In developing a comprehensive program aimed at addressing the ladies segment, we recommend banks take the following three points into consideration:
1. Understand the Ladies Banking Micro-segments
Banks particularly need to focus on understanding the needs of the various ladies banking micro-segments, as their needs differ significantly. These micro-segments, such as young ladies, single moms, working professionals, retired professionals, widowers, and college students, have a different level of understanding around banking, as well as a complete different set of product and service needs. Each bank needs to examine its own customer base and the ladies in its own geographic market to understand the segments’ potential and needs.
Examining competitors’ practices will also help banks identify the shortcomings they can address in their product and service development efforts. Particular effort should be made to understand which micro-segments can be won over easily, which ones are particularly attracted to competitors, and which products and services drive their loyalty.
2. Customize the Offerings
Heavily influenced by the learnings in the prior step, propositions then need to be developed to win over the various ladies’ micro-segments.
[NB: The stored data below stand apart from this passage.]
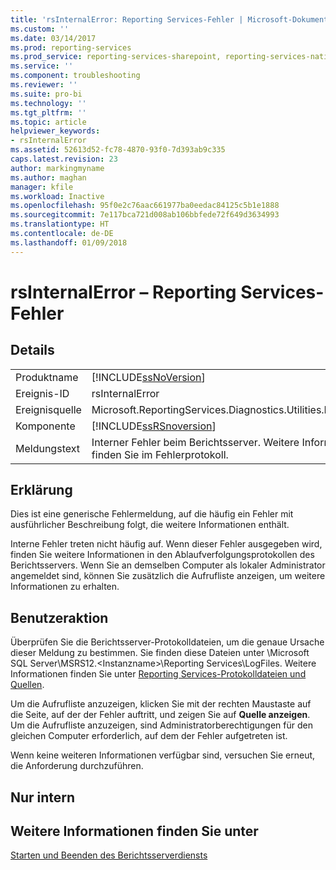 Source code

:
 ```yaml
---
title: 'rsInternalError: Reporting Services-Fehler | Microsoft-Dokumentation'
ms.custom: ''
ms.date: 03/14/2017
ms.prod: reporting-services
ms.prod_service: reporting-services-sharepoint, reporting-services-native
ms.service: ''
ms.component: troubleshooting
ms.reviewer: ''
ms.suite: pro-bi
ms.technology: ''
ms.tgt_pltfrm: ''
ms.topic: article
helpviewer_keywords:
- rsInternalError
ms.assetid: 52613d52-fc78-4870-93f0-7d393ab9c335
caps.latest.revision: 23
author: markingmyname
ms.author: maghan
manager: kfile
ms.workload: Inactive
ms.openlocfilehash: 95f0e2c76aac661977ba0eedac84125c5b1e1888
ms.sourcegitcommit: 7e117bca721d008ab106bbfede72f649d3634993
ms.translationtype: HT
ms.contentlocale: de-DE
ms.lasthandoff: 01/09/2018
---
```

# <a name="rsinternalerror---reporting-services-error"></a>rsInternalError – Reporting Services-Fehler
    
## <a name="details"></a>Details  
  
|||  
|-|-|  
|Produktname|[!INCLUDE[ssNoVersion](../../includes/ssnoversion-md.md)]|  
|Ereignis-ID|rsInternalError|  
|Ereignisquelle|Microsoft.ReportingServices.Diagnostics.Utilities.ErrorStrings|  
|Komponente|[!INCLUDE[ssRSnoversion](../../includes/ssrsnoversion-md.md)]|  
|Meldungstext|Interner Fehler beim Berichtsserver. Weitere Informationen finden Sie im Fehlerprotokoll.|  
  
## <a name="explanation"></a>Erklärung  
 Dies ist eine generische Fehlermeldung, auf die häufig ein Fehler mit ausführlicher Beschreibung folgt, die weitere Informationen enthält.  
  
 Interne Fehler treten nicht häufig auf. Wenn dieser Fehler ausgegeben wird, finden Sie weitere Informationen in den Ablaufverfolgungsprotokollen des Berichtsservers. Wenn Sie an demselben Computer als lokaler Administrator angemeldet sind, können Sie zusätzlich die Aufrufliste anzeigen, um weitere Informationen zu erhalten.  
  
## <a name="user-action"></a>Benutzeraktion  
 Überprüfen Sie die Berichtsserver-Protokolldateien, um die genaue Ursache dieser Meldung zu bestimmen. Sie finden diese Dateien unter \Microsoft SQL Server\MSRS12.\<Instanzname>\Reporting Services\LogFiles. Weitere Informationen finden Sie unter [Reporting Services-Protokolldateien und Quellen](../../reporting-services/report-server/reporting-services-log-files-and-sources.md).  
  
 Um die Aufrufliste anzuzeigen, klicken Sie mit der rechten Maustaste auf die Seite, auf der der Fehler auftritt, und zeigen Sie auf **Quelle anzeigen**. Um die Aufrufliste anzuzeigen, sind Administratorberechtigungen für den gleichen Computer erforderlich, auf dem der Fehler aufgetreten ist.  
  
 Wenn keine weiteren Informationen verfügbar sind, versuchen Sie erneut, die Anforderung durchzuführen.  
  
## <a name="internal-only"></a>Nur intern  
  
## <a name="see-also"></a>Weitere Informationen finden Sie unter  
 [Starten und Beenden des Berichtsserverdiensts](../../reporting-services/report-server/start-and-stop-the-report-server-service.md)  
  
  
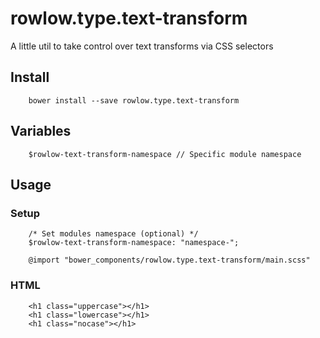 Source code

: # rowlow.type.text-transform

A little util to take control over text transforms via CSS selectors

## Install

```
    bower install --save rowlow.type.text-transform
```

## Variables

```
    $rowlow-text-transform-namespace // Specific module namespace
```


## Usage

### Setup
```
    /* Set modules namespace (optional) */
    $rowlow-text-transform-namespace: "namespace-";

    @import "bower_components/rowlow.type.text-transform/main.scss"
```


### HTML
```
    <h1 class="uppercase"></h1>
    <h1 class="lowercase"></h1>
    <h1 class="nocase"></h1>
```

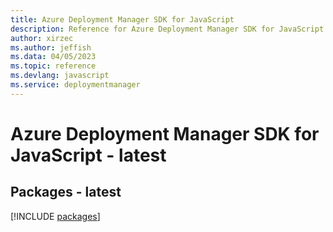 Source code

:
 ```yaml
---
title: Azure Deployment Manager SDK for JavaScript
description: Reference for Azure Deployment Manager SDK for JavaScript
author: xirzec
ms.author: jeffish
ms.data: 04/05/2023
ms.topic: reference
ms.devlang: javascript
ms.service: deploymentmanager
---
```

# Azure Deployment Manager SDK for JavaScript - latest
## Packages - latest
[!INCLUDE [packages](deployment-manager-index.md)]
A significant segment of ladies (particularly in some developing countries) can be considered novices when it comes to finance-related matters, and thus, particular attention needs to be paid to keeping the products and services simple, with emphasis on clear and concise messages.
Other factors that should be considered when developing propositions for ladies consumers include privacy (in some countries more than others, ladies prefer interacting with women only), convenience (as women more so than men have little time to spare, busy playing numerous roles at once and on the run), and security (such that a sense of security is provided through the offering of low-risk products that are insured).
The lifestyles and lifestages of customers in this segment are very important to address here as well – having offerings that address these aspects of consumers lives is of critical importance, as they help build emotional bonds with the customer base. This can be done through adding partners (the way Raiffeisen has partnered with Elle) or through designing products to focus on the lifestages (they way BBVA targets soon-to-be expecting or new moms).
3. Change the Offerings
Understanding the ladies segment and customizing tailored products and services for them is necessary to start a relationship with ladies, but not enough to maintain that relationship. Consumers in the ladies segment are constantly changing the micro-segment they belong to, and with that change comes a shift in their needs and expectations.
A given female consumer will go through numerous different phases in her life, phases which require a bank treat the consumer differently each time. Banks need to be prepared to change their offerings to consumers based on the lifestage the consumer has moved into – i.e. offering a loan to help the consumer buy her first car, a loan for the new house and baby, investment advice to grow her savings, loans for her children when they enter college, retirement planning, inheritance advice, etc.
Accordingly, successful banks have triggers in place to help them know at which point in time in a consumer’s life they need to change their proposition strategies, changing up the channels, message content, and offer based on the lifestage of the targeted individual.
The ladies segment needs to be considered by all banks as a primary target immediately; not only is it a wise investment for the future, but it’s a lucrative one in the short-term as well (unlike the youth segment). Banks in those markets whose competitors have not so far targeted this segment stand to gain the most.